Dudley Peake

Personal information
- Full name: Dudley John Peake
- Place of birth: Swansea, Wales
- Position: Centre half

Senior career*
- Years: Team / Apps / (Gls)
- 1956–1957: Swansea Town / 57 / (2)
- 1958–1963: Newport County / 129 / (0)

= Dudley Peake =

Welsh footballer

Dudley Peake (26 October 1934 – 28 April 2012) was a Welsh professional footballer. A centre half, he began his career with Swansea Town in 1956. Played for Swansea in the 1957 Welsh Cup Final and scored two goals in his time there.

In 1958 he was transferred to Newport County for £2000 and made 129 Football League appearances for the club without scoring.

In 1963 Peake moved to Romford but did not make an appearance for them. Later played for Merthyr Tydfil.
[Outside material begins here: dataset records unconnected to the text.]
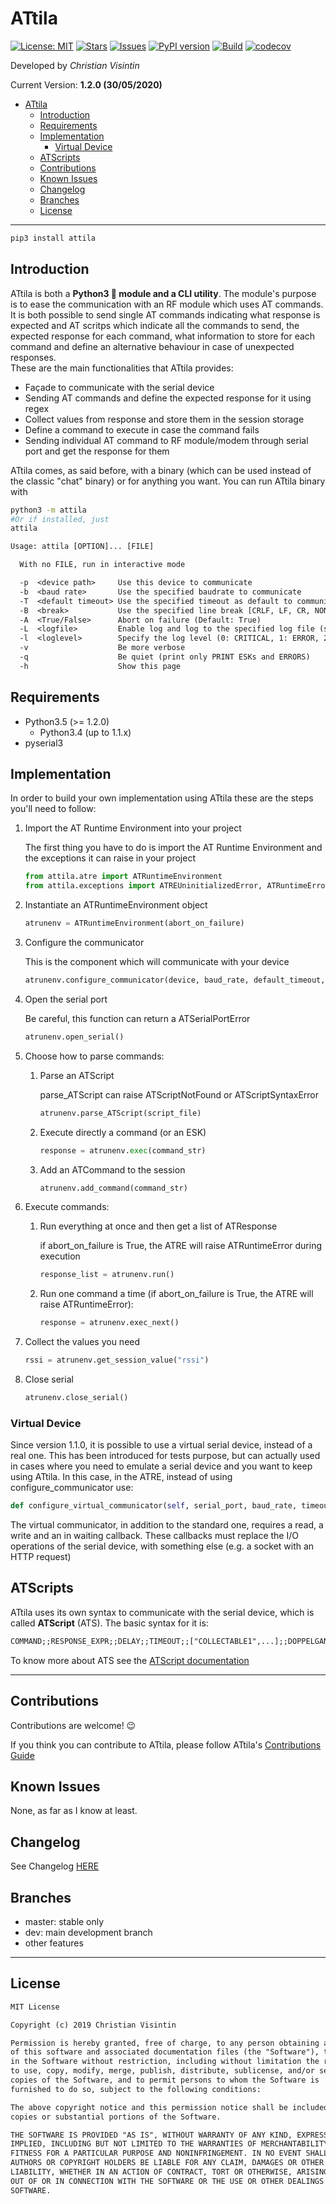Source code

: # ATtila

[![License: MIT](https://img.shields.io/badge/License-MIT-teal.svg)](https://opensource.org/licenses/MIT) [![Stars](https://img.shields.io/github/stars/ChristianVisintin/ATtila.svg)](https://github.com/ChristianVisintin/ATtila) [![Issues](https://img.shields.io/github/issues/ChristianVisintin/ATtila.svg)](https://github.com/ChristianVisintin/ATtila/) [![PyPI version](https://badge.fury.io/py/attila.svg)](https://pypi.org/project/attila/) [![Build](https://api.travis-ci.org/ChristianVisintin/ATtila.svg?branch=master)](https://travis-ci.org/ChristianVisintin/ATtila) [![codecov](https://codecov.io/gh/ChristianVisintin/ATtila/branch/master/graph/badge.svg)](https://codecov.io/gh/ChristianVisintin/ATtila)

Developed by *Christian Visintin*

Current Version: **1.2.0 (30/05/2020)**

- [ATtila](#attila)
  - [Introduction](#introduction)
  - [Requirements](#requirements)
  - [Implementation](#implementation)
    - [Virtual Device](#virtual-device)
  - [ATScripts](#atscripts)
  - [Contributions](#contributions)
  - [Known Issues](#known-issues)
  - [Changelog](#changelog)
  - [Branches](#branches)
  - [License](#license)

---

```sh
pip3 install attila
```

## Introduction

ATtila is both a **Python3 🐍 module and a CLI utility**.
The module's purpose is to ease the communication with an RF module which uses AT commands. It is both possible to send single AT commands indicating what response is expected and AT scritps which indicate all the commands to send, the expected response for each command, what information to store for each command and define an alternative behaviour in case of unexpected responses.  
These are the main functionalities that ATtila provides:

- Façade to communicate with the serial device
- Sending AT commands and define the expected response for it using regex
- Collect values from response and store them in the session storage
- Define a command to execute in case the command fails
- Sending individual AT command to RF module/modem through serial port and get the response for them

ATtila comes, as said before, with a binary (which can be used instead of the classic "chat" binary) or for anything you want.
You can run ATtila binary with

```sh
python3 -m attila
#Or if installed, just
attila
```

```txt
Usage: attila [OPTION]... [FILE]

  With no FILE, run in interactive mode

  -p  <device path>     Use this device to communicate
  -b  <baud rate>       Use the specified baudrate to communicate
  -T  <default timeout> Use the specified timeout as default to communicate
  -B  <break>           Use the specified line break [CRLF, LF, CR, NONE] (Default: CRLF)
  -A  <True/False>      Abort on failure (Default: True)
  -L  <logfile>         Enable log and log to the specified log file (stdout is supported)
  -l  <loglevel>        Specify the log level (0: CRITICAL, 1: ERROR, 2: WARN, 3: INFO, 4: DEBUG) (Default: INFO)
  -v                    Be more verbose
  -q                    Be quiet (print only PRINT ESKs and ERRORS)
  -h                    Show this page
```

## Requirements

- Python3.5 (>= 1.2.0)
  - Python3.4 (up to 1.1.x)
- pyserial3

## Implementation

In order to build your own implementation using ATtila these are the steps you'll need to follow:

1. Import the AT Runtime Environment into your project

    The first thing you have to do is import the AT Runtime Environment and the exceptions it can raise in your project

    ```py
    from attila.atre import ATRuntimeEnvironment
    from attila.exceptions import ATREUninitializedError, ATRuntimeError, ATScriptNotFound, ATScriptSyntaxError, ATSerialPortError
    ```  

2. Instantiate an ATRuntimeEnvironment object

    ```py
    atrunenv = ATRuntimeEnvironment(abort_on_failure)
    ```

3. Configure the communicator

    This is the component which will communicate with your device

    ```py
    atrunenv.configure_communicator(device, baud_rate, default_timeout, line_break)
    ```

4. Open the serial port

    Be careful, this function can return a ATSerialPortError

    ```py
    atrunenv.open_serial()
    ```

5. Choose how to parse commands:

    1. Parse an ATScript

        parse_ATScript can raise ATScriptNotFound or ATScriptSyntaxError

        ```py
        atrunenv.parse_ATScript(script_file)
        ```

    2. Execute directly a command (or an ESK)

        ```py
        response = atrunenv.exec(command_str)
        ```

    3. Add an ATCommand to the session

        ```py
        atrunenv.add_command(command_str)
        ```

6. Execute commands:
    1. Run everything at once and then get a list of ATResponse

        if abort_on_failure is True, the ATRE will raise ATRuntimeError during execution  

        ```py
        response_list = atrunenv.run()
        ```

    2. Run one command a time (if abort_on_failure is True, the ATRE will raise ATRuntimeError):

        ```py
        response = atrunenv.exec_next()
        ```

7. Collect the values you need

    ```py
    rssi = atrunenv.get_session_value("rssi")
    ```

8. Close serial

    ```py
    atrunenv.close_serial()
    ```

### Virtual Device

Since version 1.1.0, it is possible to use a virtual serial device, instead of a real one. This has been introduced for tests purpose, but can actually used in cases where you need to emulate a serial device and you want to keep using ATtila.
In this case, in the ATRE, instead of using configure_communicator use:

```py
def configure_virtual_communicator(self, serial_port, baud_rate, timeout = None, line_break = "\r\n", read_callback = None, write_callback = None, in_waiting_callback = None)
```

The virtual communicator, in addition to the standard one, requires a read, a write and an in waiting callback. These callbacks must replace the I/O operations of the serial device, with something else (e.g. a socket with an HTTP request)

## ATScripts

ATtila uses its own syntax to communicate with the serial device, which is called **ATScript** (ATS).
The basic syntax for it is:

```txt
COMMAND;;RESPONSE_EXPR;;DELAY;;TIMEOUT;;["COLLECTABLE1",...];;DOPPELGANGER;;DOPPELGANGER_RESPONSE
```

To know more about ATS see the [ATScript documentation](./docs/atscript.md)

---

## Contributions

Contributions are welcome! 😉

If you think you can contribute to ATtila, please follow ATtila's [Contributions Guide](CONTRIBUTING.md)

## Known Issues

None, as far as I know at least.

## Changelog

See Changelog [HERE](CHANGELOG.md)

## Branches

- master: stable only
- dev: main development branch
- other features

---

## License

```txt
MIT License

Copyright (c) 2019 Christian Visintin

Permission is hereby granted, free of charge, to any person obtaining a copy
of this software and associated documentation files (the "Software"), to deal
in the Software without restriction, including without limitation the rights
to use, copy, modify, merge, publish, distribute, sublicense, and/or sell
copies of the Software, and to permit persons to whom the Software is
furnished to do so, subject to the following conditions:

The above copyright notice and this permission notice shall be included in all
copies or substantial portions of the Software.

THE SOFTWARE IS PROVIDED "AS IS", WITHOUT WARRANTY OF ANY KIND, EXPRESS OR
IMPLIED, INCLUDING BUT NOT LIMITED TO THE WARRANTIES OF MERCHANTABILITY,
FITNESS FOR A PARTICULAR PURPOSE AND NONINFRINGEMENT. IN NO EVENT SHALL THE
AUTHORS OR COPYRIGHT HOLDERS BE LIABLE FOR ANY CLAIM, DAMAGES OR OTHER
LIABILITY, WHETHER IN AN ACTION OF CONTRACT, TORT OR OTHERWISE, ARISING FROM,
OUT OF OR IN CONNECTION WITH THE SOFTWARE OR THE USE OR OTHER DEALINGS IN THE
SOFTWARE.
```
Whilst playing for Newport, Dudley studied O & A Levels and then went on to complete a degree at Swansea University.

Dudley became a lecturer in economics at Cardiff and Bangor Universities and retired early in 1987.

He died on 28 April 2012 and was survived by his wife Phyllis, three sons: John, David, and Philip and his three granddaughters: Kayla, Sioned, and Millie. His wife, Phyllis died on 5 January 2021.